Contexte de la procédure

La société ANBL MACONNERIE S.A.R.L. a été placée en redressement judiciaire par un jugement du Tribunal de Commerce de Nantes en date du 8 février 2023. Cette décision a conduit à la désignation d’un mandataire judiciaire, la SCP MJURIS, pour gérer la procédure.

Rejet de la créance

Le 5 juin 2024, le juge commissaire a rejeté la créance déclarée par la société S.C.I. DE NAZARE, s’élevant à 43 563,31 € à titre chirographaire. Ce rejet a été contesté par la société de Nazare, qui a interjeté appel le 18 juin 2024, visant spécifiquement le rejet de sa créance.

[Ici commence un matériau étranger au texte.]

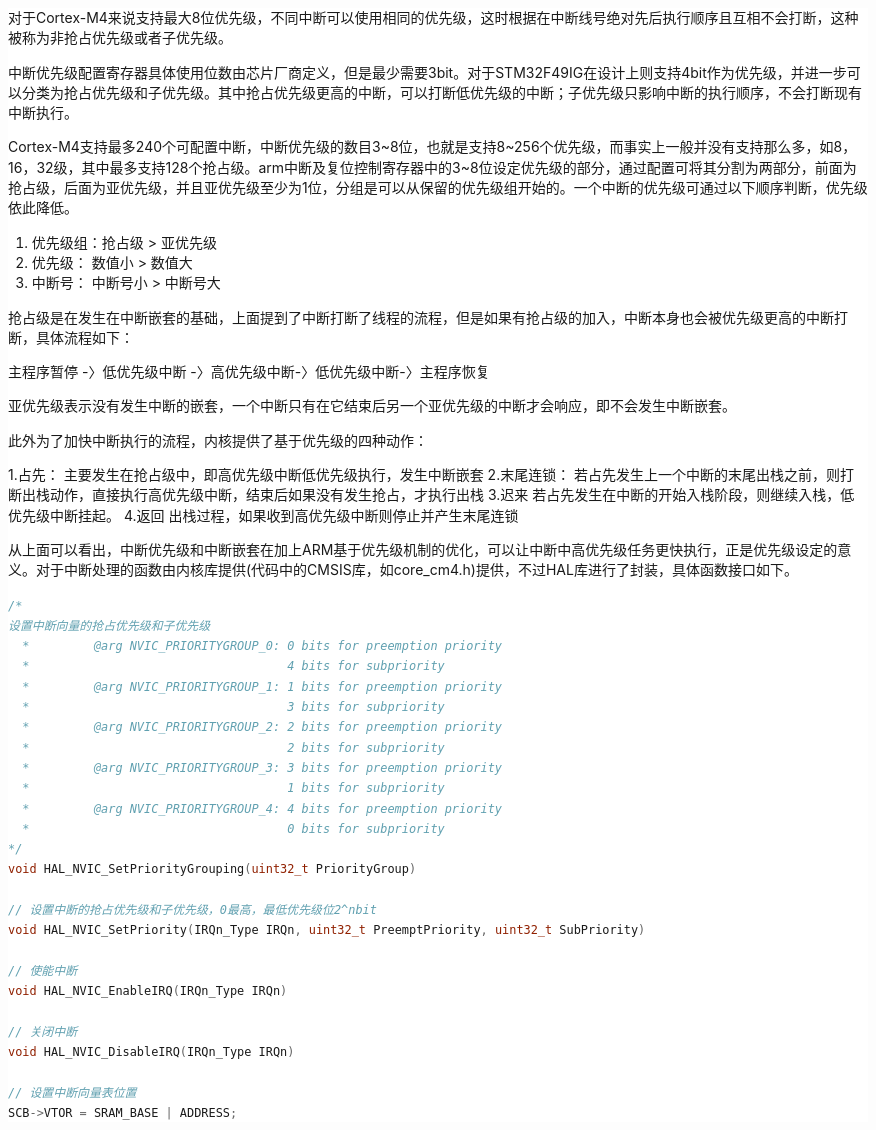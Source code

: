 对于Cortex-M4来说支持最大8位优先级，不同中断可以使用相同的优先级，这时根据在中断线号绝对先后执行顺序且互相不会打断，这种被称为非抢占优先级或者子优先级。

中断优先级配置寄存器具体使用位数由芯片厂商定义，但是最少需要3bit。对于STM32F49IG在设计上则支持4bit作为优先级，并进一步可以分类为抢占优先级和子优先级。其中抢占优先级更高的中断，可以打断低优先级的中断；子优先级只影响中断的执行顺序，不会打断现有中断执行。

Cortex-M4支持最多240个可配置中断，中断优先级的数目3~8位，也就是支持8~256个优先级，而事实上一般并没有支持那么多，如8，16，32级，其中最多支持128个抢占级。arm中断及复位控制寄存器中的3~8位设定优先级的部分，通过配置可将其分割为两部分，前面为抢占级，后面为亚优先级，并且亚优先级至少为1位，分组是可以从保留的优先级组开始的。一个中断的优先级可通过以下顺序判断，优先级依此降低。

1. 优先级组：抢占级 > 亚优先级
2. 优先级：  数值小 > 数值大
3. 中断号：  中断号小 > 中断号大

抢占级是在发生在中断嵌套的基础，上面提到了中断打断了线程的流程，但是如果有抢占级的加入，中断本身也会被优先级更高的中断打断，具体流程如下：

主程序暂停  -〉低优先级中断 -〉高优先级中断-〉低优先级中断-〉主程序恢复

亚优先级表示没有发生中断的嵌套，一个中断只有在它结束后另一个亚优先级的中断才会响应，即不会发生中断嵌套。

此外为了加快中断执行的流程，内核提供了基于优先级的四种动作：

1.占先： 主要发生在抢占级中，即高优先级中断低优先级执行，发生中断嵌套
2.末尾连锁： 若占先发生上一个中断的末尾出栈之前，则打断出栈动作，直接执行高优先级中断，结束后如果没有发生抢占，才执行出栈
3.迟来  若占先发生在中断的开始入栈阶段，则继续入栈，低优先级中断挂起。
4.返回  出栈过程，如果收到高优先级中断则停止并产生末尾连锁

从上面可以看出，中断优先级和中断嵌套在加上ARM基于优先级机制的优化，可以让中断中高优先级任务更快执行，正是优先级设定的意义。对于中断处理的函数由内核库提供(代码中的CMSIS库，如core_cm4.h)提供，不过HAL库进行了封装，具体函数接口如下。

```c
/*
设置中断向量的抢占优先级和子优先级
  *         @arg NVIC_PRIORITYGROUP_0: 0 bits for preemption priority
  *                                    4 bits for subpriority
  *         @arg NVIC_PRIORITYGROUP_1: 1 bits for preemption priority
  *                                    3 bits for subpriority
  *         @arg NVIC_PRIORITYGROUP_2: 2 bits for preemption priority
  *                                    2 bits for subpriority
  *         @arg NVIC_PRIORITYGROUP_3: 3 bits for preemption priority
  *                                    1 bits for subpriority
  *         @arg NVIC_PRIORITYGROUP_4: 4 bits for preemption priority
  *                                    0 bits for subpriority
*/
void HAL_NVIC_SetPriorityGrouping(uint32_t PriorityGroup)

// 设置中断的抢占优先级和子优先级，0最高，最低优先级位2^nbit
void HAL_NVIC_SetPriority(IRQn_Type IRQn, uint32_t PreemptPriority, uint32_t SubPriority)

// 使能中断
void HAL_NVIC_EnableIRQ(IRQn_Type IRQn)

// 关闭中断
void HAL_NVIC_DisableIRQ(IRQn_Type IRQn)

// 设置中断向量表位置
SCB->VTOR = SRAM_BASE | ADDRESS; 
```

Demandes de la société de Nazare

Dans ses conclusions déposées le 27 juin 2024, la société de Nazare a demandé la réforme de l’ordonnance du 5 juin 2024, le sursis à statuer sur l’admission de sa créance, ainsi qu’une indemnité de 2 500 € pour frais non-répétibles. Elle a maintenu ces demandes dans des conclusions ultérieures.

Incident de caducité

Le 24 octobre 2024, les sociétés ANBL et MJURIS ont déposé des conclusions d’incident pour demander la caducité de la déclaration d’appel de la société de Nazare. En réponse, la société de Nazare a demandé à être déboutée de toutes les demandes formulées par ANBL et MJURIS.

Arguments des parties

Les intimées ont soutenu que la société de Nazare n’avait pas formulé de prétention déterminant l’objet du litige, arguant que l’appel ne pouvait pas viser un sursis à statuer. De son côté, la société de Nazare a affirmé que le juge commissaire avait rejeté une demande de sursis à statuer, ce qui était prévu par le code de commerce.

Caducité de l’appel

Le conseiller de la mise en état a constaté que les conclusions de la société de Nazare ne comportaient pas de prétentions suffisantes pour rendre l’appel valide, entraînant ainsi sa caducité. En conséquence, la société de Nazare a été condamnée aux dépens de l’appel et à verser 800 € aux intimées au titre des frais non-répétibles.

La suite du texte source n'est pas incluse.